Recurring events make it easier to meet others, and the regular, repeated interactions help form stronger connections.

Over time it also deepens your options of people to move around room for conversation - which is a nice way to break out of being awkwardly stuck in a 1:1 conversation for too long.

"Follow me so I can introduce you to Bob" is a way kinder way to exit a 1:1 than "I'm going to get another drink/visit the bathroom" and leaving them standing alone.

1 comments

I loved the last suggestion, this has happened to me so many times and mostly i end up abruptly excusing myself. "Follow me so i can introduce you to xxx" is a great advice. Can i add this advice to the blog?
Please do!

I learned this one during a period at work when I was the host of 10+ large events per week and I needed to move around the room. Spending more than a few minutes in any one conversation was a problem and so I landed on this as the best way to break away without creating awkwardness for the other person.

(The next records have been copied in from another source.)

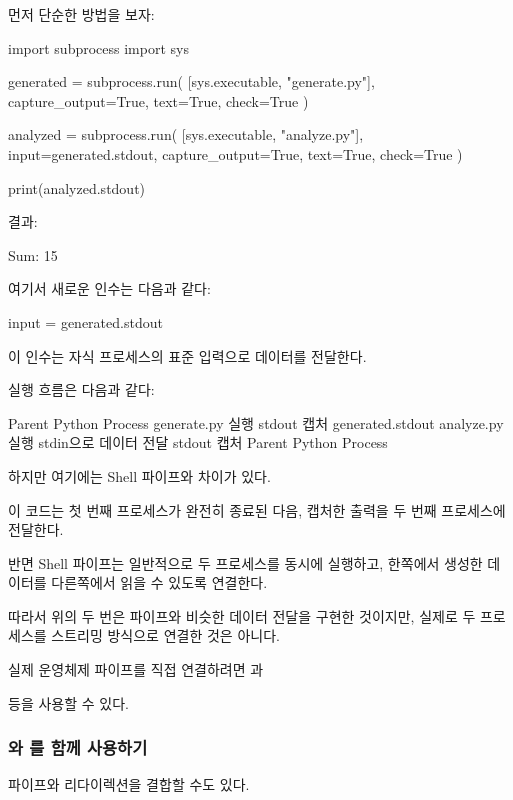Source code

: 먼저 단순한 방법을 보자:

\begin{dhkcode}
import subprocess
import sys

generated = subprocess.run(
    [sys.executable, "generate.py"],
    capture_output=True,
    text=True,
    check=True
)

analyzed = subprocess.run(
    [sys.executable, "analyze.py"],
    input=generated.stdout,
    capture_output=True,
    text=True,
    check=True
)

print(analyzed.stdout)
\end{dhkcode}

결과:

\begin{dhkzsh}
Sum: 15
\end{dhkzsh}

여기서 새로운 인수는 다음과 같다:
\begin{dhkcode}
input = generated.stdout
\end{dhkcode}

이 인수는 자식 프로세스의 표준 입력으로 데이터를 전달한다.

실행 흐름은 다음과 같다:
\begin{dhksmry}[centered]
Parent Python Process
\da
generate.py 실행
\da
stdout 캡처
\da
generated.stdout
\da
analyze.py 실행
\da
stdin으로 데이터 전달
\da
stdout 캡처
\da
Parent Python Process
\end{dhksmry}

하지만 여기에는 Shell 파이프와 차이가 있다.

이 코드는 첫 번째 프로세스가 완전히 종료된 다음, 캡처한 출력을 두 번째 프로세스에 전달한다.

반면 Shell 파이프는 일반적으로 두 프로세스를 동시에 실행하고, 한쪽에서 생성한 데이터를 다른쪽에서 읽을 수 있도록 연결한다.

따라서 위의  두 번은 파이프와 비슷한 데이터 전달을 구현한 것이지만, 실제로 두 프로세스를 스트리밍 방식으로 연결한 것은 아니다.

실제 운영체제 파이프를 직접 연결하려면 과 

 등을 사용할 수 있다.

\subsubsection{\zsh{|}와 \zsh{>}를 함께 사용하기}

파이프와 리다이렉션을 결합할 수도 있다.

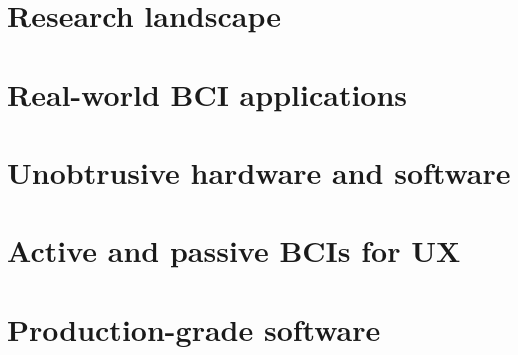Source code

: 
\section{Research landscape}
\label{chapter2-research-landscape}


\section{Real-world BCI applications}
\label{chapter2-real-world-bci-applications}






\section{Unobtrusive hardware and software}
\label{chapter2-unobtrusive-hardware-and-software}


\section{Active and passive BCIs for UX}
\label{chapter2-active-and-passive-bcis-for-ux}


\section{Production-grade software}
\label{chapter2-production-grade-software}

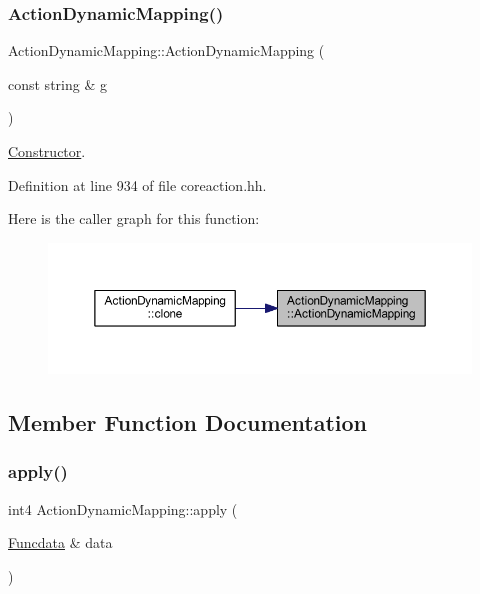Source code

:\subsubsection{\texorpdfstring{ActionDynamicMapping()}{ActionDynamicMapping()}}
{\footnotesize\ttfamily Action\+Dynamic\+Mapping\+::\+Action\+Dynamic\+Mapping (\begin{DoxyParamCaption}\item[{const string \&}]{g }\end{DoxyParamCaption})\hspace{0.3cm}{\ttfamily [inline]}}



\mbox{\hyperlink{class_constructor}{Constructor}}. 



Definition at line 934 of file coreaction.\+hh.

Here is the caller graph for this function\+:
\nopagebreak
\begin{figure}[H]
\begin{center}
\leavevmode
\includegraphics[width=350pt]{class_action_dynamic_mapping_a630c7f9adb8e6551f2e1fe1ecaf014a3_icgraph}
\end{center}
\end{figure}


\subsection{Member Function Documentation}
\mbox{\label{class_action_dynamic_mapping_a4d91f3a0cca0be4f2600f5deff083cd8}} 
\subsubsection{\texorpdfstring{apply()}{apply()}}
{\footnotesize\ttfamily int4 Action\+Dynamic\+Mapping\+::apply (\begin{DoxyParamCaption}\item[{\mbox{\hyperlink{class_funcdata}{Funcdata}} \&}]{data }\end{DoxyParamCaption})\hspace{0.3cm}{\ttfamily [virtual]}}



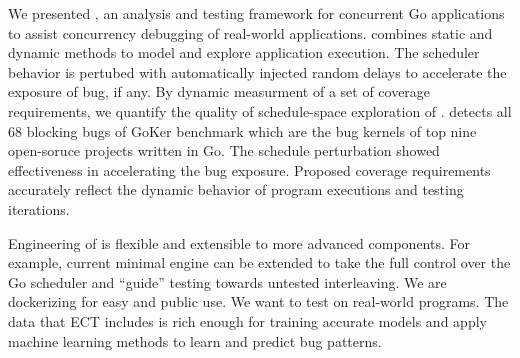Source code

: We presented \goat, an analysis and testing framework for concurrent Go applications to assist concurrency debugging of real-world applications.
%
\goat combines static and dynamic methods to model and explore application execution.
%
The scheduler behavior is pertubed with automatically injected random delays to accelerate the exposure of bug, if any.
%
By dynamic measurment of a set of coverage requirements, we quantify the quality of schedule-space exploration of \goat.
%
\goat detects all 68 blocking bugs of GoKer benchmark which are the bug kernels of top nine open-soruce projects written in Go.
%
The schedule perturbation showed effectiveness in accelerating the bug exposure.
%
Proposed coverage requirements accurately reflect the dynamic behavior of program executions and testing iterations.

Engineering of \goat is flexible and extensible to more advanced components.
%
For example, current minimal \goat engine can be extended to take the full control over the Go scheduler and ``guide'' testing towards untested interleaving.
%
We are dockerizing \goat for easy and public use.
%
We want to test on real-world programs.
%
The data that ECT includes is rich enough for training accurate models and apply machine learning methods to learn and predict bug patterns.

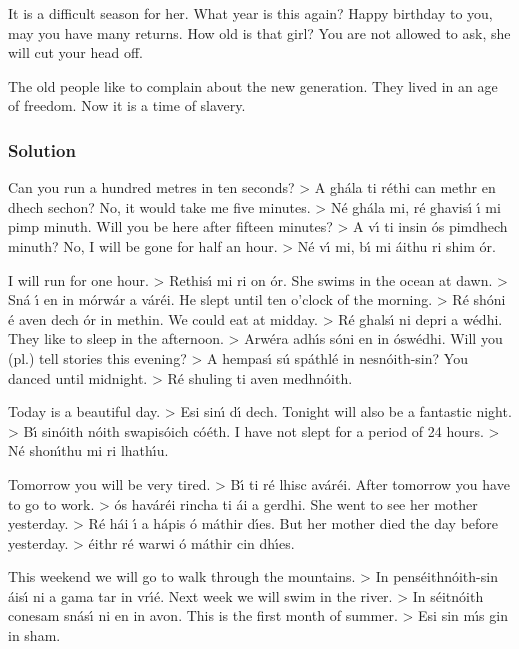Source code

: It is a difficult season for her.
What year is this again?
Happy birthday to you, may you have many returns.
How old is that girl?
You are not allowed to ask, she will cut your head off.

The old people like to complain about the new generation.
They lived in an age of freedom.
Now it is a time of slavery.

\newpage
\subsubsection{Solution}

Can you run a hundred metres in ten seconds? > A gh\'{a}la ti r\'{e}thi can methr en dhech sechon?
No, it would take me five minutes. > N\'{e} gh\'{a}la mi, r\'{e} ghavis\'{\i} \'{\i} mi pimp minuth.
Will you be here after fifteen minutes? > A v\'{\i} ti insin \'{o}s pimdhech minuth?
No, I will be gone for half an hour. > N\'{e} v\'{\i} mi, b\'{\i} mi \'{a}ithu ri shim \'{o}r.

I will run for one hour. > Rethis\'{\i} mi ri on \'{o}r.
She swims in the ocean at dawn. > Sn\'{a} \'{\i} en in m\'{o}rw\'{a}r a v\'{a}r\'{e}i.
He slept until ten o’clock of the morning. > R\'{e} sh\'{o}ni \'{e} aven dech \'{o}r in methin.
We could eat at midday. > R\'{e} ghals\'{\i} ni depri a w\'{e}dhi.
They like to sleep in the afternoon. > Arw\'{e}ra adh\'{\i}s s\'{o}ni en in \'{o}sw\'{e}dhi.
Will you (pl.) tell stories this evening? > A hempas\'{\i} s\'{u} sp\'{a}thl\'{e} in nesn\'{o}ith-sin?
You danced until midnight. > R\'{e} shuling ti aven medhn\'{o}ith.

Today is a beautiful day. > Esi sin\'{\i} d\'{\i} dech.
Tonight will also be a fantastic night. > B\'{\i} sin\'{o}ith n\'{o}ith swapis\'{o}ich c\'{o}\'{e}th.
I have not slept for a period of 24 hours. > N\'{e} shon\'{\i}thu mi ri lhath\'{\i}u.

Tomorrow you will be very tired. > B\'{\i} ti r\'{e} lhisc av\'{a}r\'{e}i.
After tomorrow you have to go to work. > \'{o}s hav\'{a}r\'{e}i rincha ti \'{a}i a gerdhi.
She went to see her mother yesterday. > R\'{e} h\'{a}i \'{\i} a h\'{a}pis \'{o} m\'{a}thir d\'{\i}es.
But her mother died the day before yesterday. > \'{e}ithr r\'{e} warwi \'{o} m\'{a}thir cin dh\'{\i}es.

This weekend we will go to walk through the mountains. > In pens\'{e}ithn\'{o}ith-sin \'{a}is\'{\i} ni a gama 
                                                                                               tar in vr\'{\i}\'{e}.
Next week we will swim in the river. > In s\'{e}itn\'{o}ith conesam sn\'{a}s\'{\i} ni en in avon.
This is the first month of summer. > Esi sin m\'{\i}s gin in sham.

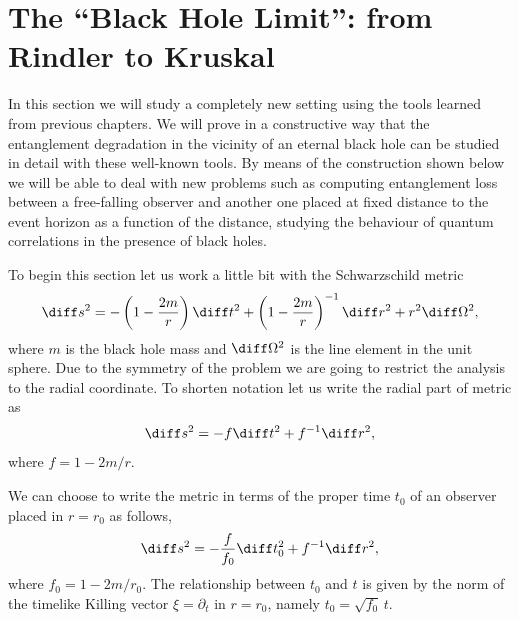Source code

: \section{The ``Black Hole Limit'': from Rindler to Kruskal}\label{sec2m6}



In this section we will study a completely new setting using the tools
learned from previous chapters. We will prove in a
constructive way that the entanglement degradation in the vicinity of an
eternal black hole can be studied in detail with these well-known tools. By
means of the construction shown below we will be able to deal with new
problems such as computing entanglement loss between a free-falling
observer and another one placed at fixed distance to the event horizon as
a function of the distance, studying the behaviour of quantum
correlations in the presence of black holes.

To begin this section let us work a little bit with the Schwarzschild
metric
 \begin{equation}
 \diff s^2=-\left(1-\frac{2m}{r}\right)\diff t^2+\left(1-\frac{2m}{r}\right)^{-1}
 \diff r^2 +r^2\diff \Omega^2,
 \end{equation}
 where $m$ is the black hole mass and $\diff\Omega^2$ is the line element in the unit sphere.
Due to the symmetry of the problem we are going to restrict the analysis
to the radial coordinate. To shorten notation let us write the radial part
of metric as
 \begin{equation}\label{propsch}
 \diff s^2=-f\diff t^2+f^{-1}\diff r^2,
 \end{equation}
 where $f=1-2m/r$.

 We can choose to write the metric in terms of the proper time $t_0$ of an observer placed in $r=r_0$ as follows,
  \begin{equation}\label{propsch2}
 \diff s^2=-\frac{f}{f_0}\diff t_0^2+f^{-1}\diff r^2,
 \end{equation}
where $f_0=1-2m/r_0$.
The relationship between $t_0$ and $t$ is given by the norm of the
timelike Killing vector $\xi=\partial_t$ in $r=r_0$, namely
 $t_0=\sqrt{f_0}\,t$.

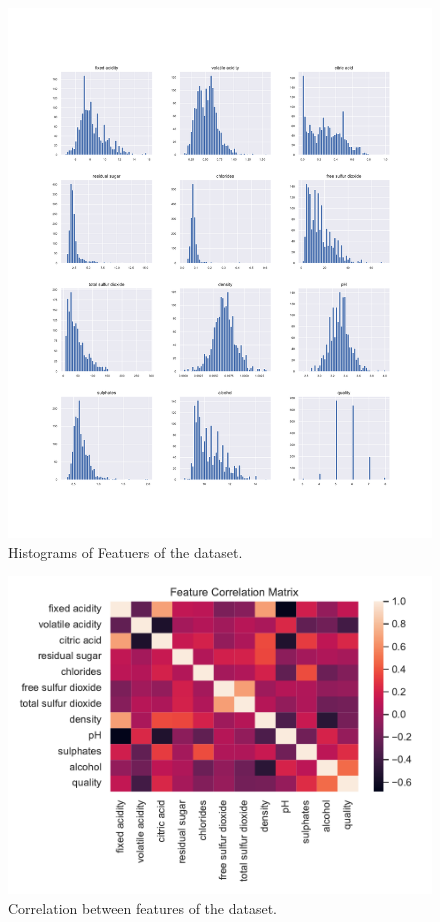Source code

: \documentclass[english,notitlepage,reprint,nofootinbib]{revtex4-1}
\begin{document}
\begin{figure}[H]
	\centering
	\includegraphics[width=\linewidth]{data-visualisation.pdf}
	\caption{Histograms of Featuers of the dataset.}
	\label{fig:datavis}
\end{figure}


\begin{figure}[H]
	\centering
	\includegraphics[width=\linewidth]{feature-corr.pdf}
	\caption{Correlation between features of the dataset.}
	\label{fig:featcorr}
\end{figure}
\end{document}
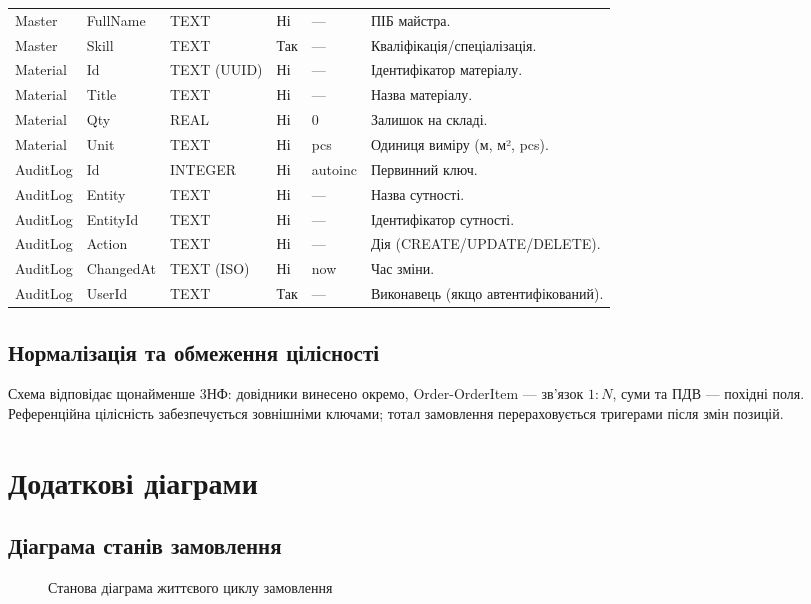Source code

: \documentclass[14pt,a4paper]{extarticle}
\begin{document}
\begin{longtable}{@{}p{2.8cm} p{3.2cm} p{3.2cm} p{2.0cm} p{3.2cm} p{8.2cm}@{}}
Master & FullName & TEXT & Ні & — & ПІБ майстра. \\
Master & Skill & TEXT & Так & — & Кваліфікація/спеціалізація. \\
\addlinespace
Material & Id & TEXT (UUID) & Ні & — & Ідентифікатор матеріалу. \\
Material & Title & TEXT & Ні & — & Назва матеріалу. \\
Material & Qty & REAL & Ні & 0 & Залишок на складі. \\
Material & Unit & TEXT & Ні & pcs & Одиниця виміру (м, м², pcs). \\
\addlinespace
AuditLog & Id & INTEGER & Ні & autoinc & Первинний ключ. \\
AuditLog & Entity & TEXT & Ні & — & Назва сутності. \\
AuditLog & EntityId & TEXT & Ні & — & Ідентифікатор сутності. \\
AuditLog & Action & TEXT & Ні & — & Дія (CREATE/UPDATE/DELETE). \\
AuditLog & ChangedAt & TEXT (ISO) & Ні & now & Час зміни. \\
AuditLog & UserId & TEXT & Так & — & Виконавець (якщо автентифікований). \\
\bottomrule
\end{longtable}

\subsection{Нормалізація та обмеження цілісності}
Схема відповідає щонайменше 3НФ: довідники винесено окремо, \mbox{Order-OrderItem} — зв’язок \(1\!:\!N\), суми та ПДВ — похідні поля. Референційна цілісність забезпечується зовнішніми ключами; тотал замовлення перераховується тригерами після змін позицій.

\clearpage

\section{Додаткові діаграми}
\subsection{Діаграма станів замовлення}
\begin{figure}[H]
  \centering
  \caption{Станова діаграма життєвого циклу замовлення}
\end{figure}
\end{document}

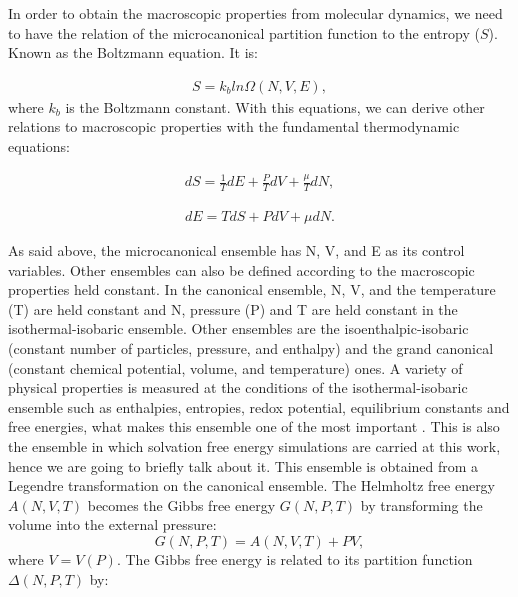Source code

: In order to obtain the macroscopic properties from molecular dynamics, we need to have the relation of the microcanonical partition function to the entropy ($S$). Known as the Boltzmann equation. It is:

\begin{equation}
\begin{aligned}
S = k_{b} ln \Omega (N,V,E), 
\end{aligned}
\end{equation}
where $k_{b}$ is the Boltzmann constant. With this equations, we can derive other relations to macroscopic properties with the fundamental thermodynamic equations:

\begin{equation}
\begin{aligned}
dS = \frac{1}{T} dE + \frac{P}{T} dV + \frac{\mu}{T} dN,
\end{aligned}
\end{equation}

\begin{equation}
\begin{aligned}
dE = T dS + P dV + \mu dN .
\end{aligned}
\end{equation}

As said above, the microcanonical ensemble  has  N, V, and E as its control variables. Other ensembles can also be defined according to the macroscopic properties held constant.  In the canonical ensemble,  N, V, and the temperature (T) are held constant and  N, pressure (P) and T are held constant in the isothermal-isobaric ensemble. Other ensembles are the isoenthalpic-isobaric (constant number of particles, pressure, and enthalpy) and the grand canonical (constant chemical potential, volume, and temperature) ones. A variety of physical properties is measured at the conditions of the isothermal-isobaric ensemble such as enthalpies, entropies, redox potential, equilibrium constants and free energies, what makes this ensemble one of the most important \cite{tuckerman}. This is also the ensemble in which solvation free energy simulations are carried at this work, hence we are going to briefly talk about it. This ensemble is obtained from a Legendre transformation on the canonical ensemble. The Helmholtz free energy $A(N,V,T)$ becomes the Gibbs free energy $G(N,P,T)$ by transforming the volume into the external pressure:
\begin{equation}
G(N,P,T) = A(N,V,T) + PV,
\end{equation}
where $V = V(P)$. The Gibbs free energy is related to its partition function $\Delta (N,P,T)$ by:

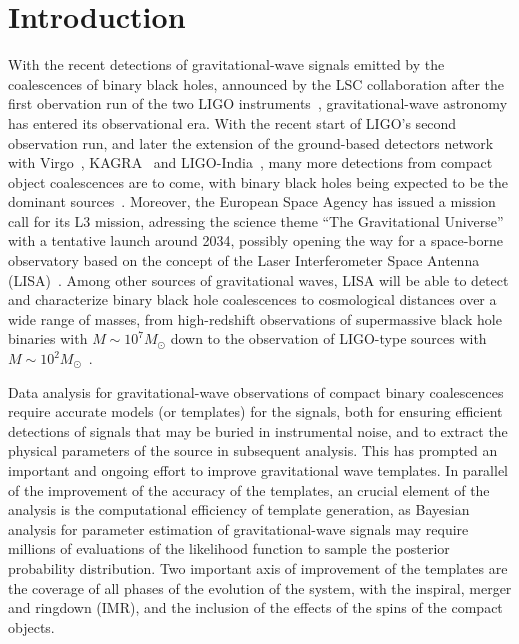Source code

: \documentclass[aps,showpacs,%
prd,superscriptaddress,nofootinbib]{revtex4}
\newcommand{\Msol}{M_{\odot}}
\begin{document}

\section{Introduction}
\label{sec:intro}

With the recent detections of gravitational-wave signals emitted by the coalescences of binary black holes, announced by the LSC collaboration after the first obervation run of the two LIGO instruments~\cite{LIGO-theevent-2016,LIGO-christmasevent-2016,LIGO-O1BBH-2016}, gravitational-wave astronomy has entered its observational era. With the recent start of LIGO's second observation run, and later the extension of the ground-based detectors network with Virgo~\cite{Virgo}, KAGRA~\cite{KAGRA} and LIGO-India~\cite{INDIGO}, many more detections from compact object coalescences are to come, with binary black holes being expected to be the dominant sources~\cite{}. Moreover, the European Space Agency has issued a mission call for its L3 mission, adressing the science theme ``The Gravitational Universe'' with a tentative launch around 2034, possibly opening the way for a space-borne observatory based on the concept of the Laser Interferometer Space Antenna (LISA)~\cite{LISA09}. Among other sources of gravitational waves, LISA will be able to detect and characterize binary black hole coalescences to cosmological distances over a wide range of masses, from high-redshift observations of supermassive black hole binaries with $M\sim 10^{7} \Msol$ down to the observation of LIGO-type sources with $M\sim 10^{2} \Msol$~\cite{Sesana16}.

Data analysis for gravitational-wave observations of compact binary coalescences require accurate models (or templates) for the signals, both for ensuring efficient detections of signals that may be buried in instrumental noise, and to extract the physical parameters of the source in subsequent analysis. This has prompted an important and ongoing effort to improve gravitational wave templates. In parallel of the improvement of the accuracy of the templates, an crucial element of the analysis is the computational efficiency of template generation, as Bayesian analysis for parameter estimation of gravitational-wave signals may require millions of evaluations of the likelihood function to sample the posterior probability distribution. Two important axis of improvement of the templates are the coverage of all phases of the evolution of the system, with the inspiral, merger and ringdown (IMR), and the inclusion of the effects of the spins of the compact objects.
\end{document}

Key to the "follow me" strategy is to just start walking - 99% of time they will follow you rather than stand there alone. If you know them well enough / the context is OK then a light touch on the shoulder / elbow to point them in the right direction also helps.

The flip of this is that if YOU don't know anyone else in the room then ask them something like "do you know anyone else here?" / "have you spoken to anyone else interesting at this event?" - usually that provides a pathway to someone new and you say "Great! Can you please introduce them to me?"